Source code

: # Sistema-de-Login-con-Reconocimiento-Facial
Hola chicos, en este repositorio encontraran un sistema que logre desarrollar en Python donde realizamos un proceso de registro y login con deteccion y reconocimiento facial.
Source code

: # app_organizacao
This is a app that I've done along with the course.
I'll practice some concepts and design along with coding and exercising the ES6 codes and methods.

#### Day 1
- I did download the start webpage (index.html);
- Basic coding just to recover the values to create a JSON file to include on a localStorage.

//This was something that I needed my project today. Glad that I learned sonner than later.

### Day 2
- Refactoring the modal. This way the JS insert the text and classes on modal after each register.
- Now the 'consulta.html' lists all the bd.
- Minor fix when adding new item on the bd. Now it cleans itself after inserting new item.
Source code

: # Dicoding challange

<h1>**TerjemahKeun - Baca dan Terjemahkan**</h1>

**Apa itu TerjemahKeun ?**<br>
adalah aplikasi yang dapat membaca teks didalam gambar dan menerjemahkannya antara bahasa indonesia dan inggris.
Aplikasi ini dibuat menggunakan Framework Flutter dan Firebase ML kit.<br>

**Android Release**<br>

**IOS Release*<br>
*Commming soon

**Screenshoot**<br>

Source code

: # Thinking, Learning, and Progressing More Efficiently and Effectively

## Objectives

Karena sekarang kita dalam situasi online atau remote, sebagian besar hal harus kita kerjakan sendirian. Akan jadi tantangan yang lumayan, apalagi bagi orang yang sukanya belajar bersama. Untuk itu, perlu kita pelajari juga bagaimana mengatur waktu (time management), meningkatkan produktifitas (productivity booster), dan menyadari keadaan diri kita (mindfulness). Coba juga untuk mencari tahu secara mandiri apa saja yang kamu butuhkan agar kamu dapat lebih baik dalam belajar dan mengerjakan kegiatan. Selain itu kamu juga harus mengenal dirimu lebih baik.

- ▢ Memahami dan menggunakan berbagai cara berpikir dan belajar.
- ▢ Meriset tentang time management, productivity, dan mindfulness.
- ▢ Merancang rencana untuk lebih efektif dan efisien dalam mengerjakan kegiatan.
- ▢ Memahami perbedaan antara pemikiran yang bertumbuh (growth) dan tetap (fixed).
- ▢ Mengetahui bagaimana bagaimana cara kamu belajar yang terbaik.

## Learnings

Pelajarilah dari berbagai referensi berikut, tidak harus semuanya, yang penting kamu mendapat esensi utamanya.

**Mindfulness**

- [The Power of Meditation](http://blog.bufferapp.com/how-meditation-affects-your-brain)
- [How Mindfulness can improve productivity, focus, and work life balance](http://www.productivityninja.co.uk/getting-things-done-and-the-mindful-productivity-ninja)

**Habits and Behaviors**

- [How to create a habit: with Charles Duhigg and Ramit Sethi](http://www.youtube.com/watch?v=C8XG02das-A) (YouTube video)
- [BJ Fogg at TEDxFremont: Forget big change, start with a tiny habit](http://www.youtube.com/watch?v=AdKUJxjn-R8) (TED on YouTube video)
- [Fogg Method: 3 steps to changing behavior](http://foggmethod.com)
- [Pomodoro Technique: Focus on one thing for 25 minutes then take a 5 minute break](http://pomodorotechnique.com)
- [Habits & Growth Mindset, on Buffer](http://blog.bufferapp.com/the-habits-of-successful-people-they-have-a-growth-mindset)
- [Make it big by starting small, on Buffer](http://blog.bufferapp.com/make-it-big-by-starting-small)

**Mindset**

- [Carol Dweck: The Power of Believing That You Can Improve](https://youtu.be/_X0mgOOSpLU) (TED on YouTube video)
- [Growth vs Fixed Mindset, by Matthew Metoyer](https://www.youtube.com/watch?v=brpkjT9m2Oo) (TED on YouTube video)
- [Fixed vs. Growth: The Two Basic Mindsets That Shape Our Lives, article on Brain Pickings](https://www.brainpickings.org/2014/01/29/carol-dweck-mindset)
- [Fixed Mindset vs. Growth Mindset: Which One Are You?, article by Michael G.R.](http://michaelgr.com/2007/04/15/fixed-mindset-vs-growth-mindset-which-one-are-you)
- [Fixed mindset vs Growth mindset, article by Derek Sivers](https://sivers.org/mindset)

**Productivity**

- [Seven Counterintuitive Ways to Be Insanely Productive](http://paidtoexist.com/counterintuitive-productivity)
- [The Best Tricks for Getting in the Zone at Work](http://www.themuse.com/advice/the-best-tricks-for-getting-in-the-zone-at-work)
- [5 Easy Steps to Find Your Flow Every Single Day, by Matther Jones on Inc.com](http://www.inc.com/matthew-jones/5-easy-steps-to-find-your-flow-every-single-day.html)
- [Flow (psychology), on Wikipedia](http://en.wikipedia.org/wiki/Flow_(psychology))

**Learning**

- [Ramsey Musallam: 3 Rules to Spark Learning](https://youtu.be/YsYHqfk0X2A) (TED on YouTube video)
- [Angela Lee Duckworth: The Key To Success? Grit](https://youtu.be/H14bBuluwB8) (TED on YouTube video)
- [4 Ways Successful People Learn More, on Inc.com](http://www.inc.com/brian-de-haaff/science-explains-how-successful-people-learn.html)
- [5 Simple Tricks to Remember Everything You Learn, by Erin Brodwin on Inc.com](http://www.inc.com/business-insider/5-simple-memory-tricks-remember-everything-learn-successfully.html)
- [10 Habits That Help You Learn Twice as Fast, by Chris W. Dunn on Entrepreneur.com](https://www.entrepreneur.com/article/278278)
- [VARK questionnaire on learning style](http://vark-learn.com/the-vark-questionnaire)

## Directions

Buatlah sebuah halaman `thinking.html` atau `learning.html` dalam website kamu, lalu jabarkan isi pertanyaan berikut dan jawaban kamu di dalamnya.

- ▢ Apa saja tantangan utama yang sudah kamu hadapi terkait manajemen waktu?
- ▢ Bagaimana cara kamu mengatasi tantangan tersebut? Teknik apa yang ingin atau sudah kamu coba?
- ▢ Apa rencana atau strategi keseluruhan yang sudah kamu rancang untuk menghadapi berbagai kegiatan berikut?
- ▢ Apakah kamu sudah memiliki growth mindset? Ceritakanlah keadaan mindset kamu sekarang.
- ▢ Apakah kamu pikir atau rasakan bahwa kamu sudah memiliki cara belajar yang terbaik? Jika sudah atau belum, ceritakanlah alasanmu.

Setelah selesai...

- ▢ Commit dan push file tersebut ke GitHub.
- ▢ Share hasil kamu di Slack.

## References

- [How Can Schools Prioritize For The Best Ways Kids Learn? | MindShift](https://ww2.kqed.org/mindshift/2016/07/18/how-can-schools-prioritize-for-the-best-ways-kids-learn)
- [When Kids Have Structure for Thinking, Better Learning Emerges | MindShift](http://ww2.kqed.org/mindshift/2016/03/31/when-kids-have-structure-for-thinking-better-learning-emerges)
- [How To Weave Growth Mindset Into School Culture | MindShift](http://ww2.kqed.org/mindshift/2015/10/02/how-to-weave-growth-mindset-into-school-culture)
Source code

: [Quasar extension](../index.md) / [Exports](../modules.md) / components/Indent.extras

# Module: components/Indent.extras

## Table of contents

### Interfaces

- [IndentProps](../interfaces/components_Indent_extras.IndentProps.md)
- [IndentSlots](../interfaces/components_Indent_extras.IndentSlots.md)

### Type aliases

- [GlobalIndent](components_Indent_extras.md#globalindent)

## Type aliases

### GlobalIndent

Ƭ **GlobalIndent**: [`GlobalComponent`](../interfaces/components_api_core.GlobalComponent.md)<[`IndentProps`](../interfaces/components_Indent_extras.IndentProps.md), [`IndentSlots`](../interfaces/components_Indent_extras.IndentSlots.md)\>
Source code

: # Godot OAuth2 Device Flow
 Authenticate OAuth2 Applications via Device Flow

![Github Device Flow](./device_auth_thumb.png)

▶ YOUR OBJECTIVE: From the first line of the data above through the line containing "sonner than later.", set each line down again exactly; include both ends and omit everything else.

▶ WRITTEN SOLUTION:
Source code

: # Sistema-de-Login-con-Reconocimiento-Facial
Hola chicos, en este repositorio encontraran un sistema que logre desarrollar en Python donde realizamos un proceso de registro y login con deteccion y reconocimiento facial.
Source code

: # app_organizacao
This is a app that I've done along with the course.
I'll practice some concepts and design along with coding and exercising the ES6 codes and methods.

#### Day 1
- I did download the start webpage (index.html);
- Basic coding just to recover the values to create a JSON file to include on a localStorage.

//This was something that I needed my project today. Glad that I learned sonner than later.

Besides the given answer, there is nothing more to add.